> **AIM OF THE TASK**:
Your answer must be a single number: the count of lines in the records below that include the string "pianificare".

Records from a dataset:
"""

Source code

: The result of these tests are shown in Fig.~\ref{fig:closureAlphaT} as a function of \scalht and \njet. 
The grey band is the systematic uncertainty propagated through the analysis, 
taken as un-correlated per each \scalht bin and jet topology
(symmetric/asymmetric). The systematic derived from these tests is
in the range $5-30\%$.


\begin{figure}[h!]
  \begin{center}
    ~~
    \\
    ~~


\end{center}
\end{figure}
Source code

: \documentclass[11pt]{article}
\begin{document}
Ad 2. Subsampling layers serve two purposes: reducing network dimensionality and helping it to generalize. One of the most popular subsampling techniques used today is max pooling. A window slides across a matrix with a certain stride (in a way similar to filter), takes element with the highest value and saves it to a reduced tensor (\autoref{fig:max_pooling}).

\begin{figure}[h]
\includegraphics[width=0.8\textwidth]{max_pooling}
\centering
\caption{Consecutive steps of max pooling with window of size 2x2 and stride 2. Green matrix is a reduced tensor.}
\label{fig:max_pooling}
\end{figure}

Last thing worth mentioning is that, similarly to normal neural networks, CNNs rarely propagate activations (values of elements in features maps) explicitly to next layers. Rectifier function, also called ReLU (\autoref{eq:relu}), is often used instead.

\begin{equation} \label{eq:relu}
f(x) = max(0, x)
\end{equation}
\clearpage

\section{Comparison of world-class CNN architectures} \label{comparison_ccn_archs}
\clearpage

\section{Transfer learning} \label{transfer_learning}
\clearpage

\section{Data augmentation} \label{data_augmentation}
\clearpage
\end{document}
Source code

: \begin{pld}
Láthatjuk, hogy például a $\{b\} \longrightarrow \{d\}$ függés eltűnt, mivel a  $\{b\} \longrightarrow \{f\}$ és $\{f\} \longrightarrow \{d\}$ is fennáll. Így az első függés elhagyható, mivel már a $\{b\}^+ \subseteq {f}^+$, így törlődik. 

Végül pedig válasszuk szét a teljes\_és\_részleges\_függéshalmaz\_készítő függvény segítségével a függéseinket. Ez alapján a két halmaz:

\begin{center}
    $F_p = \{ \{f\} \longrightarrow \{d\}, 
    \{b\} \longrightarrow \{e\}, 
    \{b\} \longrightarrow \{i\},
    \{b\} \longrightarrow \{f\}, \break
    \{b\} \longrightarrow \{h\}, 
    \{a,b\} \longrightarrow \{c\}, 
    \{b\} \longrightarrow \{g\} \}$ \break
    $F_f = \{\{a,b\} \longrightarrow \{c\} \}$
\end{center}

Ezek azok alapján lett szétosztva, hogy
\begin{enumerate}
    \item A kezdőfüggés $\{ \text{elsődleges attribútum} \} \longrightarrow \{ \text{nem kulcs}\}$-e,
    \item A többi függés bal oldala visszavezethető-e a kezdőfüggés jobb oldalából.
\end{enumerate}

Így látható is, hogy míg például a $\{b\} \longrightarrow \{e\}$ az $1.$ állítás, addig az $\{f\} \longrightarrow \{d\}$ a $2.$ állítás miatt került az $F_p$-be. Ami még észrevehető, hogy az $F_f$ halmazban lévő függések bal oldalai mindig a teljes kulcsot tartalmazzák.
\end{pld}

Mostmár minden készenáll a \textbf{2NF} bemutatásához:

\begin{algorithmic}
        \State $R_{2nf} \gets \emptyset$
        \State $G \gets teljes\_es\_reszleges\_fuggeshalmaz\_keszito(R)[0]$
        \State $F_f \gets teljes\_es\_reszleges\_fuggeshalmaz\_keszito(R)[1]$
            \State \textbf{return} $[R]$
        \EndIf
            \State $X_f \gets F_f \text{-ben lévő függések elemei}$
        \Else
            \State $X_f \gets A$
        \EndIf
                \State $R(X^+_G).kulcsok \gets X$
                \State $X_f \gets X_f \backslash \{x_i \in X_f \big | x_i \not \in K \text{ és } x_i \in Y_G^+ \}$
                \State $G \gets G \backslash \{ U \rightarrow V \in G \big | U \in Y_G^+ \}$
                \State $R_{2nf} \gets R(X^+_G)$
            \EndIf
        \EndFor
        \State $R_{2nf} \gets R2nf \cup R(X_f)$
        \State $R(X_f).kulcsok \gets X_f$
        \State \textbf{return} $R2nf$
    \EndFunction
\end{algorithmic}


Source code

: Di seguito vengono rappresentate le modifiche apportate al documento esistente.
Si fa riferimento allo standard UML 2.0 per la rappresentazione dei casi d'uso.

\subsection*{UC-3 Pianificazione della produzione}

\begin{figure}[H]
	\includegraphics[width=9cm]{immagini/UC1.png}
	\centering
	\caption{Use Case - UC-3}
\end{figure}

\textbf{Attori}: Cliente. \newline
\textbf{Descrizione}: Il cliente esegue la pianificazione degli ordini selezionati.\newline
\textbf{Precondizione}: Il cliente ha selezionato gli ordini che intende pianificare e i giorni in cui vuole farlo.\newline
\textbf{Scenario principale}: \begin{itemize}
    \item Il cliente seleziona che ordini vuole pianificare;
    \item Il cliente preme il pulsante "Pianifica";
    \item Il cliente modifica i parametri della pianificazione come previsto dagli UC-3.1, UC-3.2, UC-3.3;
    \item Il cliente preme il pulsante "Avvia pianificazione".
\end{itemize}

"""

> **ANSWER SECTION**:
2